La règle sur les répertoires des opérations exige que les déclarations soient du même type et aient le même contenu que celles qui s’appliquent en vertu des règles existantes. Veuillez consulter le Bulletin Blakes Overview of Canadian Derivatives Trading Reporting Obligations de mai 2014 à ce sujet.

DISPENSE RELATIVE AUX DÉRIVÉS SUR MARCHANDISES POUR LES UTILISATEURS FINAUX QUI SONT DES CONTREPARTIES LOCALES

La règle sur les répertoires des opérations prévoit qu’une contrepartie locale n’est pas tenue de déclarer les opérations au titre des dérivés sur marchandises (pour les marchandises autres que les monnaies) si :

  • les contreparties à l’opération sur dérivés sont des utilisateurs finaux;
  • le montant notionnel brut global de fin de mois dans le cadre de l’ensemble des opérations au titre des dérivés sur marchandises en cours effectuées par la contrepartie locale et les membres canadiens de son groupe, exclusion faite des opérations sur dérivés entre membres du même groupe, n’a pas dépassé 250 M$ CA pour un mois civil au cours des 12 mois précédents;
  • la contrepartie locale n’a pas accepté d’être la contrepartie déclarante aux termes d’une convention écrite.

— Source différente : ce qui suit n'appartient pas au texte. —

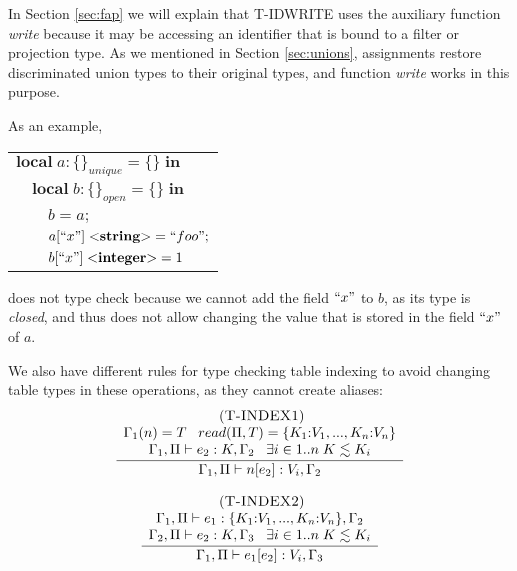 In Section \ref{sec:fap} we will explain that \textsc{T-IDWRITE} uses
the auxiliary function \emph{write} because it may be accessing an
identifier that is bound to a filter or projection type.
As we mentioned in Section \ref{sec:unions}, assignments restore
discriminated union types to their original types, and
function \emph{write} works in this purpose.

As an example,
\begin{center}
\begin{tabular}{lll}
\multicolumn{3}{l}{$\mathbf{local} \; a:\{\}_{unique} = \{\} \; \mathbf{in}$}\\
& \multicolumn{2}{l}{$\mathbf{local} \; b:\{\}_{open} = \{\} \; \mathbf{in}$}\\
& & \multicolumn{1}{l}{$b = a;$}\\
& & \multicolumn{1}{l}{$a[``x"] \; {<}\mathbf{string}{>} = ``foo";$}\\
& & \multicolumn{1}{l}{$b[``x"] \; {<}\mathbf{integer}{>} = 1$}\\
\end{tabular}
\end{center}
does not type check because we cannot add the field $``x"$ to $b$,
as its type is \emph{closed}, and thus does not allow changing the
value that is stored in the field $``x"$ of $a$.

We also have different rules for type checking table indexing to avoid
changing table types in these operations, as they cannot create aliases:
\[
\begin{array}{c}
\begin{array}{c}
\; (\textsc{T-INDEX1})\\
\dfrac{\begin{array}{c}
       \Gamma_{1}(n) = T \;\;\;
       read(\Pi, T) = \{K_{1}{:}V_{1}, ..., K_{n}{:}V_{n}\}\\
       \Gamma_{1}, \Pi \vdash e_{2}:K, \Gamma_{2} \;\;\;
       \exists i \in 1{..}n \; K \lesssim K_{i}
       \end{array}}
      {\Gamma_{1}, \Pi \vdash n[e_{2}]:V_{i}, \Gamma_{2}}
\end{array}
\\ \\
\begin{array}{c}
\; (\textsc{T-INDEX2})\\
\dfrac{\begin{array}{c}
       \Gamma_{1}, \Pi \vdash e_{1}:\{K_{1}{:}V_{1}, ..., K_{n}{:}V_{n}\}, \Gamma_{2}\\
       \Gamma_{2}, \Pi \vdash e_{2}:K, \Gamma_{3} \;\;\;
       \exists i \in 1{..}n \; K \lesssim K_{i}
       \end{array}}
      {\Gamma_{1}, \Pi \vdash e_{1}[e_{2}]:V_{i}, \Gamma_{3}}
\end{array}
\end{array}
\]

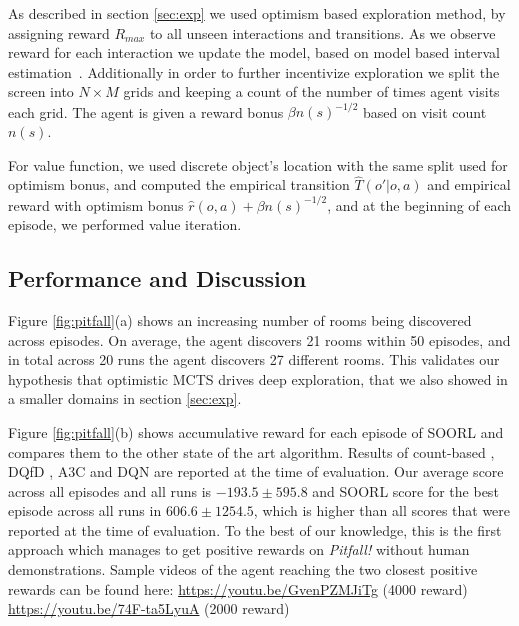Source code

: As described in section \ref{sec:exp} we used optimism based exploration method, by assigning reward $R_{max}$ to all unseen interactions and transitions. As we observe reward for each interaction we update the model, based on model based interval estimation~\citep{strehl2008analysis}. Additionally in order to further incentivize exploration we split the screen into $N \times  M$ grids and keeping a count of the number of times agent visits each grid. The agent is given a reward bonus $\beta n(s)^{-1/2}$ based on visit count $n(s)$.

For value function, we used discrete object's location with the same split used for optimism bonus, and computed the empirical transition $\hat{T}(o'|o,a)$ and empirical reward with optimism bonus $\hat{r}(o,a) + \beta n(s)^{-1/2}$, and at the beginning of each episode, we performed value iteration.

\subsection{Performance and Discussion}



Figure \ref{fig:pitfall}(a) shows an increasing number of rooms being discovered across episodes. On average, the agent discovers 21 rooms within 50 episodes, and in total across 20 runs the agent discovers 27 different rooms. This validates our hypothesis that optimistic MCTS drives deep exploration, that we also showed in a smaller domains in section \ref{sec:exp}. 

 Figure \ref{fig:pitfall}(b) shows accumulative reward for each episode of SOORL and compares them to the other state of the art algorithm. Results of count-based \citep{bellemare2016unifying}, DQfD \citep{hester2017deep}, A3C \citep{mnih2016asynchronous} and DQN \citep{mnih2015human} are reported at the time of evaluation. Our average score across all episodes and all runs is $-193.5 \pm 595.8$ and SOORL score for the best episode across all runs in $606.6 \pm 1254.5$, which is higher than all scores that were reported at the time of evaluation. To the best of our knowledge, this is the first approach which manages to get positive rewards on \textit{Pitfall!} without human demonstrations.  Sample videos of the agent reaching the two closest positive rewards can be found here: \url{https://youtu.be/GvenPZMJiTg} (4000 reward)\,\,
\url{https://youtu.be/74F-ta5LyuA} (2000 reward)

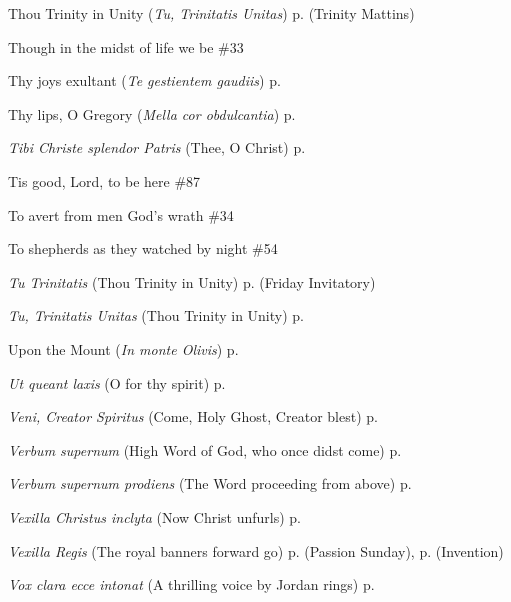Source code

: \begin{hangparas}{1.25em}{1}
Thou Trinity in Unity (\textit{Tu, Trinitatis Unitas}) \dotfill p. \pageref{TrinityMattins} (Trinity Mattins)
\par\noindent
Though in the midst of life we be \dotfill \#33
\par\noindent
Thy joys exultant (\textit{Te gestientem gaudiis}) \dotfill p. \pageref{HolyRosaryEvensongII}
\par\noindent
Thy lips, O Gregory (\textit{Mella cor obdulcantia}) \dotfill p. \pageref{GregoryMattins}
\par\noindent
\textit{Tibi Christe splendor Patris} (Thee, O Christ) \dotfill p. \pageref{MichaelEvensong}
\par\noindent
Tis good, Lord, to be here \dotfill \#87
\par\noindent
To avert from men God's wrath \dotfill \#34
\par\noindent
To shepherds as they watched by night \dotfill \#54
\par\noindent
\textit{Tu Trinitatis} (Thou Trinity in Unity) \dotfill p. \pageref{FridayInvitatory} (Friday Invitatory)
\par\noindent
\textit{Tu, Trinitatis Unitas} (Thou Trinity in Unity) \dotfill p. \pageref{TrinityMattins}
\par\noindent
Upon the Mount (\textit{In monte Olivis}) \dotfill p. \pageref{HolyRosaryInvitatory}
\par\noindent
\textit{Ut queant laxis} (O for thy spirit) \dotfill p. \pageref{JohnBaptistEvensong}
\par\noindent
\textit{Veni, Creator Spiritus} (Come, Holy Ghost, Creator blest) \dotfill p. \pageref{WhitsundayEvensong}
\par\noindent
\textit{Verbum supernum} (High Word of God, who once didst come) \dotfill p. \pageref{FirstAdventInvitatory}
\par\noindent
\textit{Verbum supernum prodiens} (The Word proceeding from above) \dotfill p. \pageref{CorpusChristiMattins}
\par\noindent
\textit{Vexilla Christus inclyta} (Now Christ unfurls) \dotfill p. \pageref{ChristTheKingMattins}
\par\noindent
\textit{Vexilla Regis} (The royal banners forward go) \dotfill p. \pageref{PassionSundayEvensong} (Passion Sunday), p. \pageref{InventionEvensong} (Invention)
\par\noindent
\textit{Vox clara ecce intonat} (A thrilling voice by Jordan rings) \dotfill p. \pageref{FirstAdventMattins}
\par\noindent

\end{hangparas}
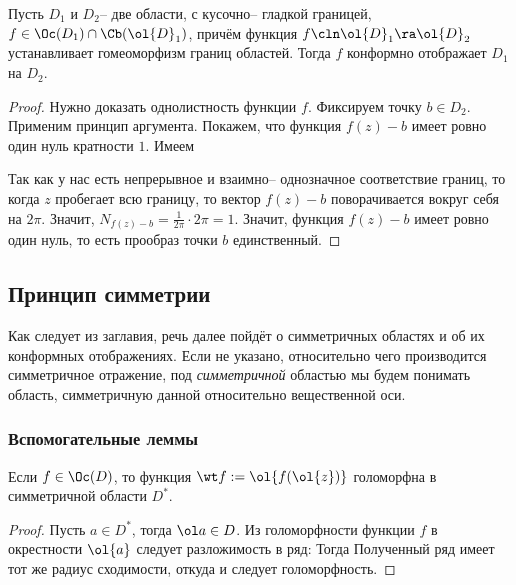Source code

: \documentclass[a4paper]{article}
\begin{document}
\begin{theorem}
Пусть $D_1$ и $D_2$-- две области, с кусочно-- гладкой границей, $f\in\Oc(D_1) \cap \Cb(\ol{D}_1)$,
причём функция $f\cln \ol{D}_1\ra \ol{D}_2$ устанавливает гомеоморфизм границ областей.
Тогда $f$ конформно отображает $D_1$ на $D_2$.
\end{theorem}
\begin{proof}
Нужно доказать однолистность функции $f$. Фиксируем точку $b \in D_2$.
Применим принцип аргумента. Покажем, что функция $f(z)-b$ имеет ровно один нуль кратности $1$. Имеем


Так как у нас есть непрерывное и взаимно-- однозначное соответствие границ, то когда $z$ пробегает всю границу, то
вектор $f(z)-b$ поворачивается вокруг себя на $2\pi$. Значит, $N_{f(z)-b} = \frac{1}{2\pi} \cdot2\pi =1$.
Значит, функция $f(z)-b$ имеет ровно один нуль, то есть прообраз точки $b$ единственный.
\end{proof}

\subsection{Принцип симметрии}

Как следует из заглавия, речь далее пойдёт о симметричных областях и об их конформных отображениях.
Если не указано, относительно чего производится симметричное отражение, под \emph{симметричной}
областью мы будем понимать область, симметричную данной относительно вещественной оси.

\subsubsection{Вспомогательные леммы}

\begin{lemma}
Если $f\in\Oc(D)$, то функция $\wt f := \ol{f(\ol{z})}$ голоморфна в симметричной области $D^*$.
\end{lemma}
\begin{proof}
Пусть $a \in D^*$, тогда $\ol a \in D$. Из голоморфности функции $f$ в окрестности $\ol{a}$ следует
разложимость в ряд:
Тогда
Полученный ряд имеет тот же радиус сходимости, откуда и следует голоморфность.
\end{proof}
\end{document}
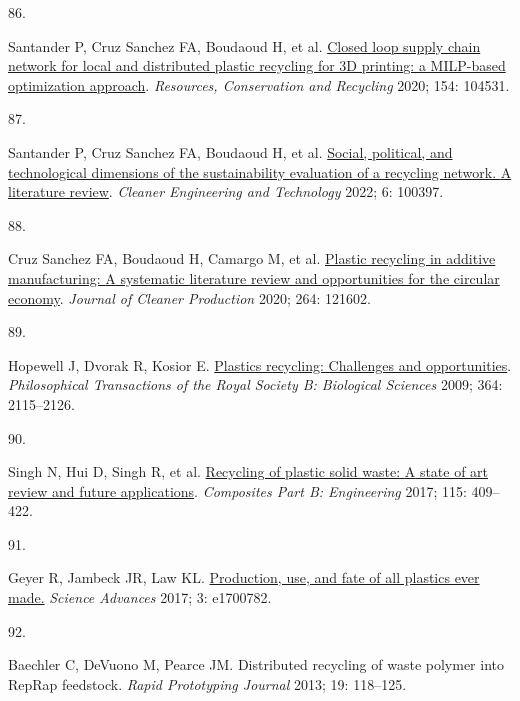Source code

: \documentclass[
  12pt,
  a4paperpaper,
  onecolumn]{article}
\newlength{\cslhangindent}
\newlength{\csllabelwidth}
\newlength{\cslentryspacingunit} %
\newenvironment{CSLReferences}[2] %
 {%
  \setlength{\parindent}{0pt}
  \ifodd #1
  \let\oldpar\par
  \def\par{\hangindent=\cslhangindent\oldpar}
  \fi
  \setlength{\parskip}{#2\cslentryspacingunit}
 }%
 {}
\newcommand{\CSLLeftMargin}[1]{\parbox[t]{\csllabelwidth}{#1}}
\newcommand{\CSLRightInline}[1]{\parbox[t]{\linewidth - \csllabelwidth}{#1}\break}
\begin{document}
\begin{CSLReferences}{0}{0}
\leavevmode{}%
\CSLLeftMargin{86. }%
\CSLRightInline{Santander P, Cruz Sanchez FA, Boudaoud H, et al.
\href{https://doi.org/10.1016/j.resconrec.2019.104531}{{Closed loop
supply chain network for local and distributed plastic recycling for 3D
printing: a MILP-based optimization approach}}. \emph{Resources,
Conservation and Recycling} 2020; 154: 104531.}

\leavevmode{}%
\CSLLeftMargin{87. }%
\CSLRightInline{Santander P, Cruz Sanchez FA, Boudaoud H, et al.
\href{https://doi.org/10.1016/j.clet.2022.100397}{Social, political, and
technological dimensions of the sustainability evaluation of a recycling
network. {A} literature review}. \emph{Cleaner Engineering and
Technology} 2022; 6: 100397.}

\leavevmode{}%
\CSLLeftMargin{88. }%
\CSLRightInline{Cruz Sanchez FA, Boudaoud H, Camargo M, et al.
\href{https://doi.org/10.1016/j.jclepro.2020.121602}{Plastic recycling
in additive manufacturing: {A} systematic literature review and
opportunities for the circular economy}. \emph{Journal of Cleaner
Production} 2020; 264: 121602.}

\leavevmode{}%
\CSLLeftMargin{89. }%
\CSLRightInline{Hopewell J, Dvorak R, Kosior E.
\href{https://doi.org/10.1098/rstb.2008.0311}{Plastics recycling:
Challenges and opportunities}. \emph{Philosophical Transactions of the
Royal Society B: Biological Sciences} 2009; 364: 2115--2126.}

\leavevmode{}%
\CSLLeftMargin{90. }%
\CSLRightInline{Singh N, Hui D, Singh R, et al.
\href{https://doi.org/10.1016/j.compositesb.2016.09.013}{Recycling of
plastic solid waste: {A} state of art review and future applications}.
\emph{Composites Part B: Engineering} 2017; 115: 409--422.}

\leavevmode{}%
\CSLLeftMargin{91. }%
\CSLRightInline{Geyer R, Jambeck JR, Law KL.
\href{https://doi.org/10.1126/sciadv.1700782}{Production, use, and fate
of all plastics ever made.} \emph{Science Advances} 2017; 3: e1700782.}

\leavevmode{}%
\CSLLeftMargin{92. }%
\CSLRightInline{Baechler C, DeVuono M, Pearce JM. {Distributed recycling
of waste polymer into RepRap feedstock}. \emph{Rapid Prototyping
Journal} 2013; 19: 118--125.}


\end{CSLReferences}
\end{document}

La nouvelle dispense est beaucoup plus large que la dispense relative aux dérivés sur marchandises en vertu des règles existantes, selon cette dernière, un utilisateur final qui est une contrepartie locale concluant une opération au titre des dérivés sur marchandises n’est pas tenu de déclarer cette opération si la valeur notionnelle globale de l’ensemble de ses opérations sur dérivés en cours est inférieure à 500 000 $ CA.

AUTRES MODIFICATIONS À VENIR

L’avis multilatéral aux fins de publication des normes indique que les modifications proposées à la règle sur les répertoires des opérations devraient être publiées bientôt, et qu’elles reprendront de façon générale les modifications proposées aux règles existantes publiées aux fins de consultation le 5 novembre 2015 (les « modifications proposées »).

Dans leur version initialement présentée aux fins de consultation, les modifications proposées portent sur les éléments suivants :

  • Conformité de substitution des utilisateurs finaux pour les opérations avec des membres du même groupe à l’étranger – La conformité de substitution peut être autorisée si un utilisateur final qui est une contrepartie locale conclut une opération sur dérivés avec un membre de son groupe à l’étranger et que l’opération sur dérivés doit être déclarée en vertu des lois d’un ressort étranger reconnu.
  • Dispense de l’exigence de déclarer les opérations sur dérivés entre membres du groupe d’un utilisateur final canadien – Les opérations entre des contreparties locales qui sont des utilisateurs finaux membres du même groupe, mais qui ne sont pas membres du groupe des courtiers sur dérivés, seront exclues des exigences de déclaration. Toutefois, cette dispense ne s’appliquera pas aux opérations entre membres du même groupe si l’une des contreparties n’est une contrepartie locale dans aucun ressort du Canada.
  • Exigence d’obtenir un identifiant pour les entités juridiques – Les modifications proposées exigeront que chaque contrepartie locale à une opération sur dérivés devant être déclarée obtienne un identifiant pour les entités juridiques.
  • Modification des données sur les opérations exigées pour publication – Les modifications proposées changeront les données sur les opérations exigées pour publication par les répertoires des opérations dans les ressorts existants. Entre autres modifications, les délais de publication, de même que l’arrondissement et le plafonnement des montants notionnels, protégeront davantage la confidentialité des données sur les opérations.